→ Task item
Are you able to retype all the records below exactly?

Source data

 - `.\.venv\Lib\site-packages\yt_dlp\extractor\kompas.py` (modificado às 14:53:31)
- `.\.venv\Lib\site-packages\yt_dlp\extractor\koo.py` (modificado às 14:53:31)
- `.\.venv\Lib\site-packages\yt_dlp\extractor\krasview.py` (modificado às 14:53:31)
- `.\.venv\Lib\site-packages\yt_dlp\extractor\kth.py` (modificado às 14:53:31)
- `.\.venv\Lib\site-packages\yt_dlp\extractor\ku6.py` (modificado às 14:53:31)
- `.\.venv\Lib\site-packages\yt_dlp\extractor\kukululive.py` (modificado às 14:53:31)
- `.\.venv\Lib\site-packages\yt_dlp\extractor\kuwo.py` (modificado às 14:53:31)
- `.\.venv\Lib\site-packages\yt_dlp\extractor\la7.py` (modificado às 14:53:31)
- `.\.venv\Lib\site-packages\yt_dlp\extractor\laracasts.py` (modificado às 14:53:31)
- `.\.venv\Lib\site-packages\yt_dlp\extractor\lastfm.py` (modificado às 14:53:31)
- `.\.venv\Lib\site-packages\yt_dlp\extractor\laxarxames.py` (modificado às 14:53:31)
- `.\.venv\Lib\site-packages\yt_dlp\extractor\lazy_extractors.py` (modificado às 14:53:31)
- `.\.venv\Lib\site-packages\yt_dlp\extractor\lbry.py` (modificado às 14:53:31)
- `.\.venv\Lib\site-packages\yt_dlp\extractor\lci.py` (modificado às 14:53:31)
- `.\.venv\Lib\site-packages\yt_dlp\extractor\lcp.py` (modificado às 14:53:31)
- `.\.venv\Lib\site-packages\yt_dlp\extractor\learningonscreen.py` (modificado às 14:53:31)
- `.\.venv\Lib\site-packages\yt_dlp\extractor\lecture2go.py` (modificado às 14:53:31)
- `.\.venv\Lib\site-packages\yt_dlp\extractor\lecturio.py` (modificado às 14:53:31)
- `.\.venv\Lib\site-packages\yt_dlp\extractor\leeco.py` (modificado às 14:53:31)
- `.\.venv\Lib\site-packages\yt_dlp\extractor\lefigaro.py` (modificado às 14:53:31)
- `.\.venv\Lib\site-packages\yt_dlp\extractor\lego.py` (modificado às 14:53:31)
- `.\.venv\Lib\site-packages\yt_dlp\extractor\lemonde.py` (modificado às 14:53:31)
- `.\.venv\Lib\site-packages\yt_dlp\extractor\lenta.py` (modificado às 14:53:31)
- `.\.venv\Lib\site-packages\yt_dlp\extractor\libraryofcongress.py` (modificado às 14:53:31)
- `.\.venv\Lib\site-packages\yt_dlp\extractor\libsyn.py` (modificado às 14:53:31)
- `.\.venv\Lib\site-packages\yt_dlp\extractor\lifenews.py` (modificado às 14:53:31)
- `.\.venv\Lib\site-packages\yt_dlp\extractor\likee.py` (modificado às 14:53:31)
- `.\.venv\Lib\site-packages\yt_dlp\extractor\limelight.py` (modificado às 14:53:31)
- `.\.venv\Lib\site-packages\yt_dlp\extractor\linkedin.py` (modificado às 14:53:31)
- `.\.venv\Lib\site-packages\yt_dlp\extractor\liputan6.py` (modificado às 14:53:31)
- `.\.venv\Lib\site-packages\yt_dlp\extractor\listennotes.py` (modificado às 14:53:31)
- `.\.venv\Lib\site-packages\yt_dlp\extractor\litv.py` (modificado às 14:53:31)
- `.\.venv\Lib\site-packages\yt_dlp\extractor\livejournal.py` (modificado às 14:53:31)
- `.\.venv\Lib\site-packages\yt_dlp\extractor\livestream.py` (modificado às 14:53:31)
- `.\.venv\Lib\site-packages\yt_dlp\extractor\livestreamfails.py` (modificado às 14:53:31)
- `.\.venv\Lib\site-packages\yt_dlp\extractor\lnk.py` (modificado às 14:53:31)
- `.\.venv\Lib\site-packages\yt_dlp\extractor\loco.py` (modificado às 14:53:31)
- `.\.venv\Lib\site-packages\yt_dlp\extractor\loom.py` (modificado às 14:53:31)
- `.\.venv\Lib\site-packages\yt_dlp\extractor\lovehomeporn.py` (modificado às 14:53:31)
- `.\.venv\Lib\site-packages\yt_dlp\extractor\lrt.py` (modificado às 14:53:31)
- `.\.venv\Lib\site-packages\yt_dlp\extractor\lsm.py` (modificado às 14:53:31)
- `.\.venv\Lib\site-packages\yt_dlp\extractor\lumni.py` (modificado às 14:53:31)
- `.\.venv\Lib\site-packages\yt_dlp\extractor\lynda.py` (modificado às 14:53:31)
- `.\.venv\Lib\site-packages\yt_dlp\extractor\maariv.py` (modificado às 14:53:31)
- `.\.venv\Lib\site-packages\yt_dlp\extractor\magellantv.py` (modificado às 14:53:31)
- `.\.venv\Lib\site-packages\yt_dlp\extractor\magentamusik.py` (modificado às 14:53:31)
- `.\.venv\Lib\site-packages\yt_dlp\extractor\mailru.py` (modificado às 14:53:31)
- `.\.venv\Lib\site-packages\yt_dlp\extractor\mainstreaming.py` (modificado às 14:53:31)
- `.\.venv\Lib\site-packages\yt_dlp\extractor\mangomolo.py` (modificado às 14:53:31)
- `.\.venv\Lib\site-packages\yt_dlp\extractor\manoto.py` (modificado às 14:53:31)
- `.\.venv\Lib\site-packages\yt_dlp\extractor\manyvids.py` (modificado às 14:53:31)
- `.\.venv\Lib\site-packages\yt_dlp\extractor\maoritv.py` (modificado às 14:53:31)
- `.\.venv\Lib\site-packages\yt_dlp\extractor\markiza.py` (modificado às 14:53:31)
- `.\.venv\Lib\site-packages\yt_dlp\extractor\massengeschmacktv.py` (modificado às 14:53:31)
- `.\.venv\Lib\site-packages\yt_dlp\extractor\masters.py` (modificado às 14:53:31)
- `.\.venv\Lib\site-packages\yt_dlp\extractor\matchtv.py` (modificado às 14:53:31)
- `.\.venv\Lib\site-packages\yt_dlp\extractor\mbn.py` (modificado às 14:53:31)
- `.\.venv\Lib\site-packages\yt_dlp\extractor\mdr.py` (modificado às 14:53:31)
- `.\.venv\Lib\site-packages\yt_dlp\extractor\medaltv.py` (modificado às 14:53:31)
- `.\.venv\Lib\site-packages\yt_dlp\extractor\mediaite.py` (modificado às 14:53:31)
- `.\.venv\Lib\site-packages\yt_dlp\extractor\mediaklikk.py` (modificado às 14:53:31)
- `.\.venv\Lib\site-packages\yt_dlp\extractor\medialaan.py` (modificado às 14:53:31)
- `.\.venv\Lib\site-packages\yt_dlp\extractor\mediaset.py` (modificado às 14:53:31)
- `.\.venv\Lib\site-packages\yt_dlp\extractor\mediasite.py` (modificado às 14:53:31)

→ Answer for the task
 - `.\.venv\Lib\site-packages\yt_dlp\extractor\kompas.py` (modificado às 14:53:31)
- `.\.venv\Lib\site-packages\yt_dlp\extractor\koo.py` (modificado às 14:53:31)
- `.\.venv\Lib\site-packages\yt_dlp\extractor\krasview.py` (modificado às 14:53:31)
- `.\.venv\Lib\site-packages\yt_dlp\extractor\kth.py` (modificado às 14:53:31)
- `.\.venv\Lib\site-packages\yt_dlp\extractor\ku6.py` (modificado às 14:53:31)
- `.\.venv\Lib\site-packages\yt_dlp\extractor\kukululive.py` (modificado às 14:53:31)
- `.\.venv\Lib\site-packages\yt_dlp\extractor\kuwo.py` (modificado às 14:53:31)
- `.\.venv\Lib\site-packages\yt_dlp\extractor\la7.py` (modificado às 14:53:31)
- `.\.venv\Lib\site-packages\yt_dlp\extractor\laracasts.py` (modificado às 14:53:31)
- `.\.venv\Lib\site-packages\yt_dlp\extractor\lastfm.py` (modificado às 14:53:31)
- `.\.venv\Lib\site-packages\yt_dlp\extractor\laxarxames.py` (modificado às 14:53:31)
- `.\.venv\Lib\site-packages\yt_dlp\extractor\lazy_extractors.py` (modificado às 14:53:31)
- `.\.venv\Lib\site-packages\yt_dlp\extractor\lbry.py` (modificado às 14:53:31)
- `.\.venv\Lib\site-packages\yt_dlp\extractor\lci.py` (modificado às 14:53:31)
- `.\.venv\Lib\site-packages\yt_dlp\extractor\lcp.py` (modificado às 14:53:31)
- `.\.venv\Lib\site-packages\yt_dlp\extractor\learningonscreen.py` (modificado às 14:53:31)
- `.\.venv\Lib\site-packages\yt_dlp\extractor\lecture2go.py` (modificado às 14:53:31)
- `.\.venv\Lib\site-packages\yt_dlp\extractor\lecturio.py` (modificado às 14:53:31)
- `.\.venv\Lib\site-packages\yt_dlp\extractor\leeco.py` (modificado às 14:53:31)
- `.\.venv\Lib\site-packages\yt_dlp\extractor\lefigaro.py` (modificado às 14:53:31)
- `.\.venv\Lib\site-packages\yt_dlp\extractor\lego.py` (modificado às 14:53:31)
- `.\.venv\Lib\site-packages\yt_dlp\extractor\lemonde.py` (modificado às 14:53:31)
- `.\.venv\Lib\site-packages\yt_dlp\extractor\lenta.py` (modificado às 14:53:31)
- `.\.venv\Lib\site-packages\yt_dlp\extractor\libraryofcongress.py` (modificado às 14:53:31)
- `.\.venv\Lib\site-packages\yt_dlp\extractor\libsyn.py` (modificado às 14:53:31)
- `.\.venv\Lib\site-packages\yt_dlp\extractor\lifenews.py` (modificado às 14:53:31)
- `.\.venv\Lib\site-packages\yt_dlp\extractor\likee.py` (modificado às 14:53:31)
- `.\.venv\Lib\site-packages\yt_dlp\extractor\limelight.py` (modificado às 14:53:31)
- `.\.venv\Lib\site-packages\yt_dlp\extractor\linkedin.py` (modificado às 14:53:31)
- `.\.venv\Lib\site-packages\yt_dlp\extractor\liputan6.py` (modificado às 14:53:31)
- `.\.venv\Lib\site-packages\yt_dlp\extractor\listennotes.py` (modificado às 14:53:31)
- `.\.venv\Lib\site-packages\yt_dlp\extractor\litv.py` (modificado às 14:53:31)
- `.\.venv\Lib\site-packages\yt_dlp\extractor\livejournal.py` (modificado às 14:53:31)
- `.\.venv\Lib\site-packages\yt_dlp\extractor\livestream.py` (modificado às 14:53:31)
- `.\.venv\Lib\site-packages\yt_dlp\extractor\livestreamfails.py` (modificado às 14:53:31)
- `.\.venv\Lib\site-packages\yt_dlp\extractor\lnk.py` (modificado às 14:53:31)
- `.\.venv\Lib\site-packages\yt_dlp\extractor\loco.py` (modificado às 14:53:31)
- `.\.venv\Lib\site-packages\yt_dlp\extractor\loom.py` (modificado às 14:53:31)
- `.\.venv\Lib\site-packages\yt_dlp\extractor\lovehomeporn.py` (modificado às 14:53:31)
- `.\.venv\Lib\site-packages\yt_dlp\extractor\lrt.py` (modificado às 14:53:31)
- `.\.venv\Lib\site-packages\yt_dlp\extractor\lsm.py` (modificado às 14:53:31)
- `.\.venv\Lib\site-packages\yt_dlp\extractor\lumni.py` (modificado às 14:53:31)
- `.\.venv\Lib\site-packages\yt_dlp\extractor\lynda.py` (modificado às 14:53:31)
- `.\.venv\Lib\site-packages\yt_dlp\extractor\maariv.py` (modificado às 14:53:31)
- `.\.venv\Lib\site-packages\yt_dlp\extractor\magellantv.py` (modificado às 14:53:31)
- `.\.venv\Lib\site-packages\yt_dlp\extractor\magentamusik.py` (modificado às 14:53:31)
- `.\.venv\Lib\site-packages\yt_dlp\extractor\mailru.py` (modificado às 14:53:31)
- `.\.venv\Lib\site-packages\yt_dlp\extractor\mainstreaming.py` (modificado às 14:53:31)
- `.\.venv\Lib\site-packages\yt_dlp\extractor\mangomolo.py` (modificado às 14:53:31)
- `.\.venv\Lib\site-packages\yt_dlp\extractor\manoto.py` (modificado às 14:53:31)
- `.\.venv\Lib\site-packages\yt_dlp\extractor\manyvids.py` (modificado às 14:53:31)
- `.\.venv\Lib\site-packages\yt_dlp\extractor\maoritv.py` (modificado às 14:53:31)
- `.\.venv\Lib\site-packages\yt_dlp\extractor\markiza.py` (modificado às 14:53:31)
- `.\.venv\Lib\site-packages\yt_dlp\extractor\massengeschmacktv.py` (modificado às 14:53:31)
- `.\.venv\Lib\site-packages\yt_dlp\extractor\masters.py` (modificado às 14:53:31)
- `.\.venv\Lib\site-packages\yt_dlp\extractor\matchtv.py` (modificado às 14:53:31)
- `.\.venv\Lib\site-packages\yt_dlp\extractor\mbn.py` (modificado às 14:53:31)
- `.\.venv\Lib\site-packages\yt_dlp\extractor\mdr.py` (modificado às 14:53:31)
- `.\.venv\Lib\site-packages\yt_dlp\extractor\medaltv.py` (modificado às 14:53:31)
- `.\.venv\Lib\site-packages\yt_dlp\extractor\mediaite.py` (modificado às 14:53:31)
- `.\.venv\Lib\site-packages\yt_dlp\extractor\mediaklikk.py` (modificado às 14:53:31)
- `.\.venv\Lib\site-packages\yt_dlp\extractor\medialaan.py` (modificado às 14:53:31)
- `.\.venv\Lib\site-packages\yt_dlp\extractor\mediaset.py` (modificado às 14:53:31)
- `.\.venv\Lib\site-packages\yt_dlp\extractor\mediasite.py` (modificado às 14:53:31)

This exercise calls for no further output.